# [EXERCISE GOAL]
Every line from the first record below down to the line that includes "Development of molecular" must be reproduced exactly; the pictures are not.
DATA LISTING: Begin
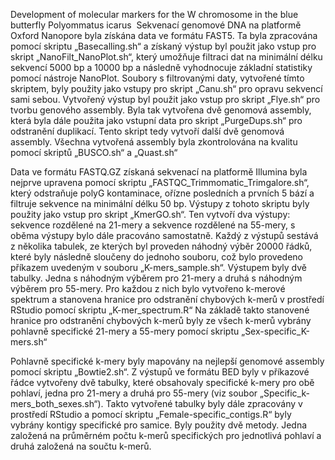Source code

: 
Development of molecular markers for the W chromosome in the blue butterfly Polyommatus icarus  Sekvenací genomové DNA na platformě Oxford Nanopore byla získána data ve formátu FAST5. Ta byla zpracována pomocí skriptu „Basecalling.sh“ a získaný výstup byl použit jako vstup pro skript „NanoFilt_NanoPlot.sh“, který umožňuje filtraci dat na minimální délku sekvencí 5000 bp a 10000 bp a následně vyhodnocuje základní statistiky pomocí nástroje NanoPlot. Soubory s filtrovanými daty, vytvořené tímto skriptem, byly použity jako vstupy pro skript „Canu.sh“ pro opravu sekvencí sami sebou. Vytvořený výstup byl použit jako vstup pro skript „Flye.sh“ pro tvorbu genového assembly. Byla tak vytvořena dvě genomová assembly, která byla dále použita jako vstupní data pro skript „PurgeDups.sh“ pro odstranění duplikací. Tento skript tedy vytvoří další dvě genomová assembly. Všechna vytvořená assembly byla zkontrolována na kvalitu pomocí skriptů „BUSCO.sh“ a „Quast.sh“

Data ve formátu FASTQ.GZ získaná sekvenací na platformě Illumina byla nejprve upravena pomocí skriptu „FASTQC_Trimmomatic_Trimgalore.sh“, který odstraňuje polyG kontaminace, ořízne posledních a prvních 5 bází a filtruje sekvence na minimální délku 50 bp. Výstupy z tohoto skriptu byly použity jako vstup pro skript „KmerGO.sh“. Ten vytvoří dva výstupy: sekvence rozdělené na 21-mery a sekvence rozdělené na 55-mery, s oběma výstupy bylo dále pracováno samostatně. Každý z výstupů sestává z několika tabulek, ze kterých byl proveden náhodný výběr 20000 řádků, které byly následně sloučeny do jednoho souboru, což bylo provedeno příkazem uvedeným v souboru „K-mers_sample.sh“. Výstupem byly dvě tabulky. Jedna s náhodným výběrem pro 21-mery a druhá s náhodným výběrem pro 55-mery. Pro každou z nich bylo vytvořeno k-merové spektrum a stanovena hranice pro odstranění chybových k-merů v prostředí RStudio pomocí skriptu „K-mer_spectrum.R“ Na základě takto stanovené hranice pro odstranění chybových k-merů byly ze všech k-merů vybrány pohlavně specifické 21-mery a 55-mery pomocí skriptu „Sex-specific_K-mers.sh“

Pohlavně specifické k-mery byly mapovány na nejlepší genomové assembly pomocí skriptu „Bowtie2.sh“. Z výstupů ve formátu BED byly v příkazové řádce vytvořeny dvě tabulky, které obsahovaly specifické k-mery pro obě pohlaví, jedna pro 21-mery a druhá pro 55-mery (viz soubor „Specific_k-mers_both_sexes.sh“). Takto vytvořené tabulky byly dále zpracovány v prostředí RStudio a pomocí skriptu „Female-specific_contigs.R“ byly vybrány kontigy specifické pro samice. Byly použity dvě metody. Jedna založená na průměrném počtu k-merů specifických pro jednotlivá pohlaví a druhá založená na součtu k-merů. 
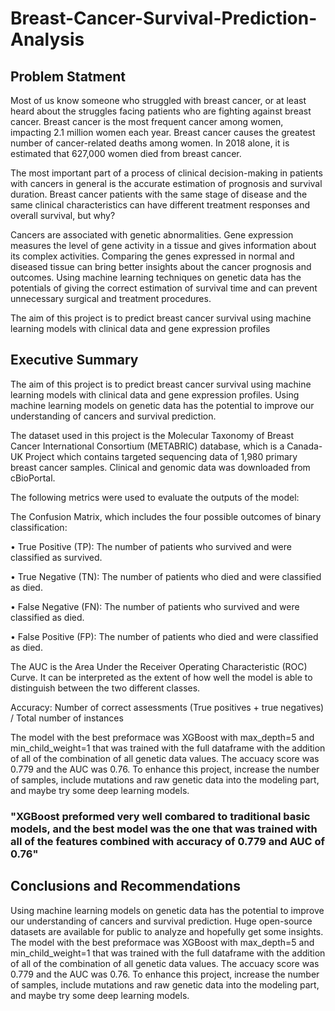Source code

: # Breast-Cancer-Survival-Prediction-Analysis

## Problem Statment
Most of us know someone who struggled with breast cancer, or at least heard about the struggles facing patients who are fighting against breast cancer. Breast cancer is the most frequent cancer among women, impacting 2.1 million women each year. Breast cancer causes the greatest number of cancer-related deaths among women. In 2018 alone, it is estimated that 627,000 women died from breast cancer.

The most important part of a process of clinical decision-making in patients with cancers in general is the accurate estimation of prognosis and survival duration. Breast cancer patients with the same stage of disease and the same clinical characteristics can have different treatment responses and overall survival, but why?

Cancers are associated with genetic abnormalities. Gene expression measures the level of gene activity in a tissue and gives information about its complex activities. Comparing the genes expressed in normal and diseased tissue can bring better insights about the cancer prognosis and outcomes. Using machine learning techniques on genetic data has the potentials of giving the correct estimation of survival time and can prevent unnecessary surgical and treatment procedures.

The aim of this project is to predict breast cancer survival using machine learning models with clinical data and gene expression profiles

## Executive Summary
The aim of this project is to predict breast cancer survival using machine learning models with clinical data and gene expression profiles. Using machine learning models on genetic data has the potential to improve our understanding of cancers and survival prediction.

The dataset used in this project is the Molecular Taxonomy of Breast Cancer International Consortium (METABRIC) database, which is a Canada-UK Project which contains targeted sequencing data of 1,980 primary breast cancer samples. Clinical and genomic data was downloaded from cBioPortal.

The following metrics were used to evaluate the outputs of the model:

The Confusion Matrix, which includes the four possible outcomes of binary classification:

• True Positive (TP): The number of patients who survived and were classified as survived.

• True Negative (TN): The number of patients who died and were classified as died.

• False Negative (FN): The number of patients who survived and were classified as died.

• False Positive (FP): The number of patients who died and were classified as died.

The AUC is the Area Under the Receiver Operating Characteristic (ROC) Curve. It can be interpreted as the extent of how well the model is able to distinguish between the two different classes.

Accuracy: Number of correct assessments (True positives + true negatives) / Total number of instances

The model with the best preformace was XGBoost with max_depth=5 and min_child_weight=1 that was trained with the full dataframe with the addition of all of the combination of all genetic data values. The accuacy score was 0.779 and the AUC was 0.76. To enhance this project, increase the number of samples, include mutations and raw genetic data into the modeling part, and maybe try some deep learning models.

### "XGBoost preformed very well combared to traditional basic models, and the best model was the one that was trained with all of the features combined with accuracy of 0.779 and AUC of 0.76"


## Conclusions and Recommendations
Using machine learning models on genetic data has the potential to improve our understanding of cancers and survival prediction. Huge open-source datasets are available for public to analyze and hopefully get some insights. The model with the best preformace was XGBoost with max_depth=5 and min_child_weight=1 that was trained with the full dataframe with the addition of all of the combination of all genetic data values. The accuacy score was 0.779 and the AUC was 0.76. To enhance this project, increase the number of samples, include mutations and raw genetic data into the modeling part, and maybe try some deep learning models.
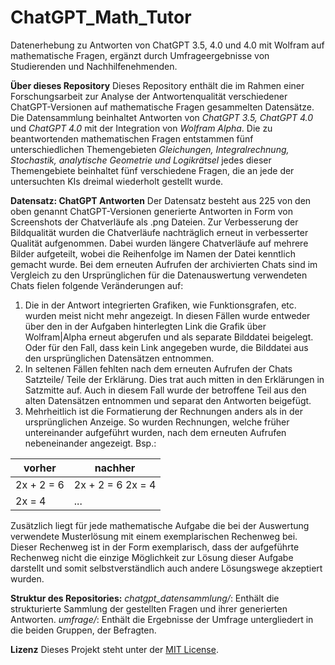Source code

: # ChatGPT_Math_Tutor
Datenerhebung zu Antworten von ChatGPT 3.5, 4.0 und 4.0 mit Wolfram auf mathematische Fragen, ergänzt durch Umfrageergebnisse von Studierenden und Nachhilfenehmenden.

**Über dieses Repository**
Dieses Repository enthält die im Rahmen einer Forschungsarbeit zur Analyse der Antwortenqualität verschiedener ChatGPT-Versionen auf mathematische Fragen gesammelten Datensätze. Die Datensammlung beinhaltet Antworten von *ChatGPT 3.5, ChatGPT 4.0* und *ChatGPT 4.0* mit der Integration von *Wolfram Alpha*. Die zu beantwortenden mathematischen Fragen entstammen fünf unterschiedlichen Themengebieten *Gleichungen, Integralrechnung, Stochastik, analytische Geometrie und Logikrätsel* jedes dieser Themengebiete beinhaltet fünf verschiedene Fragen, die an jede der untersuchten KIs dreimal wiederholt gestellt wurde.

**Datensatz: ChatGPT Antworten**
Der Datensatz besteht aus 225 von den oben genannt ChatGPT-Versionen generierte Antworten in Form von Screenshots der Chatverläufe als .png Dateien. Zur Verbesserung der Bildqualität wurden die Chatverläufe nachträglich erneut in verbesserter Qualität aufgenommen. Dabei wurden längere Chatverläufe auf mehrere Bilder aufgeteilt, wobei die Reihenfolge im Namen der Datei kenntlich gemacht wurde. Bei dem erneuten Aufrufen der archivierten Chats sind im Vergleich zu den Ursprünglichen für die Datenauswertung verwendeten Chats fielen folgende Veränderungen auf:
1. Die in der Antwort integrierten Grafiken, wie Funktionsgrafen, etc. wurden meist nicht mehr angezeigt. In diesen Fällen wurde entweder über den in der Aufgaben hinterlegten Link die Grafik über Wolfram|Alpha erneut abgerufen und als separate Bilddatei beigelegt. Oder für den Fall, dass kein Link angegeben wurde, die Bilddatei aus den ursprünglichen Datensätzen entnommen.
2. In seltenen Fällen fehlten nach dem erneuten Aufrufen der Chats Satzteile/ Teile der Erklärung. Dies trat auch mitten in den Erklärungen in Satzmitte auf. Auch in diesem Fall wurde der betroffene Teil aus den alten Datensätzen entnommen und separat den Antworten beigefügt.
3. Mehrheitlich ist die Formatierung der Rechnungen anders als in der ursprünglichen Anzeige. So wurden Rechnungen, welche früher untereinander aufgeführt wurden, nach dem erneuten Aufrufen nebeneinander angezeigt.
   Bsp.:
   
| vorher   | nachher                 |
|----------|-------------------------|
| 2x + 2 = 6 | 2x + 2 = 6   2x = 4    |
| 2x = 4    | ...                     |

Zusätzlich liegt für jede mathematische Aufgabe die bei der Auswertung verwendete Musterlösung mit einem exemplarischen Rechenweg bei. Dieser Rechenweg ist in der Form exemplarisch, dass der aufgeführte Rechenweg nicht die einzige Möglichkeit zur Lösung dieser Aufgabe darstellt und somit selbstverständlich auch andere Lösungswege akzeptiert wurden.

**Struktur des Repositories:**
*chatgpt_datensammlung/*: Enthält die strukturierte Sammlung der gestellten Fragen und ihrer generierten Antworten.
*umfrage/*: Enthält die Ergebnisse der Umfrage untergliedert in die beiden Gruppen, der Befragten.

**Lizenz**
Dieses Projekt steht unter der [MIT License](LICENSE).
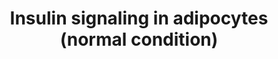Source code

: ---
annotations:
- type: Cell Type Ontology
  value: fat cell
- type: Pathway Ontology
  value: insulin signaling pathway
authors:
- Anwesha
- Khanspers
- AMTan
- Egonw
- Ryanmiller
- Evelo
- Eweitz
description: The paper (1) describes insulin signalling in human adipocytes under
  normal and diabetic states using mathematical models based on experimental data.
  This model corresponds to insulin signalling under normal conditions. Insulin signalling
  under diabetic condition is represented in WP3635. The model has been converted
  to GPML using the PathSBML plugin from PathVIsio, importing the model BIOMD0000000448
  from the BioModels Database directly. The layout has been improved manually.  Proteins
  on this pathway have targeted assays available via the [https://assays.cancer.gov/available_assays?wp_id=WP3634
  CPTAC Assay Portal]
last-edited: 2021-05-09
organisms:
- Homo sapiens
redirect_from:
- /index.php/Pathway:WP3634
- /instance/WP3634
schema-jsonld:
- '@context': https://schema.org/
  '@id': https://wikipathways.github.io/pathways/WP3634.html
  '@type': Dataset
  creator:
    '@type': Organization
    name: WikiPathways
  description: The paper (1) describes insulin signalling in human adipocytes under
    normal and diabetic states using mathematical models based on experimental data.
    This model corresponds to insulin signalling under normal conditions. Insulin
    signalling under diabetic condition is represented in WP3635. The model has been
    converted to GPML using the PathSBML plugin from PathVIsio, importing the model
    BIOMD0000000448 from the BioModels Database directly. The layout has been improved
    manually.  Proteins on this pathway have targeted assays available via the [https://assays.cancer.gov/available_assays?wp_id=WP3634
    CPTAC Assay Portal]
  keywords:
  - GLUT4m
  - X
  - AS160
  - PKB473p
  - AS160p
  - INSR
  - insulin
  - S6p
  - mTORC1a
  - P
  - PKB308p
  - mTORC1
  - S6K
  - PKB308p473p
  - mTORC2a
  - GLUT4
  - S6
  - IRS1p
  - IRS1p307
  - IRS1307
  - mTORC2
  - IRS1
  - PKB
  - S6Kp
  license: CC0
  name: Insulin signaling in adipocytes (normal condition)
seo: CreativeWork
title: Insulin signaling in adipocytes (normal condition)
wpid: WP3634
---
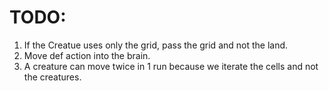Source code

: # TODO:
1. If the Creatue uses only the grid, pass the grid and not the land.
2. Move def action into the brain.
3. A creature can move twice in 1 run because we iterate the cells and not the creatures.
DATA LISTING: End
# [WRITTEN ANSWER]
Source code

: 
Development of molecular markers for the W chromosome in the blue butterfly Polyommatus icarus  Sekvenací genomové DNA na platformě Oxford Nanopore byla získána data ve formátu FAST5. Ta byla zpracována pomocí skriptu „Basecalling.sh“ a získaný výstup byl použit jako vstup pro skript „NanoFilt_NanoPlot.sh“, který umožňuje filtraci dat na minimální délku sekvencí 5000 bp a 10000 bp a následně vyhodnocuje základní statistiky pomocí nástroje NanoPlot. Soubory s filtrovanými daty, vytvořené tímto skriptem, byly použity jako vstupy pro skript „Canu.sh“ pro opravu sekvencí sami sebou. Vytvořený výstup byl použit jako vstup pro skript „Flye.sh“ pro tvorbu genového assembly. Byla tak vytvořena dvě genomová assembly, která byla dále použita jako vstupní data pro skript „PurgeDups.sh“ pro odstranění duplikací. Tento skript tedy vytvoří další dvě genomová assembly. Všechna vytvořená assembly byla zkontrolována na kvalitu pomocí skriptů „BUSCO.sh“ a „Quast.sh“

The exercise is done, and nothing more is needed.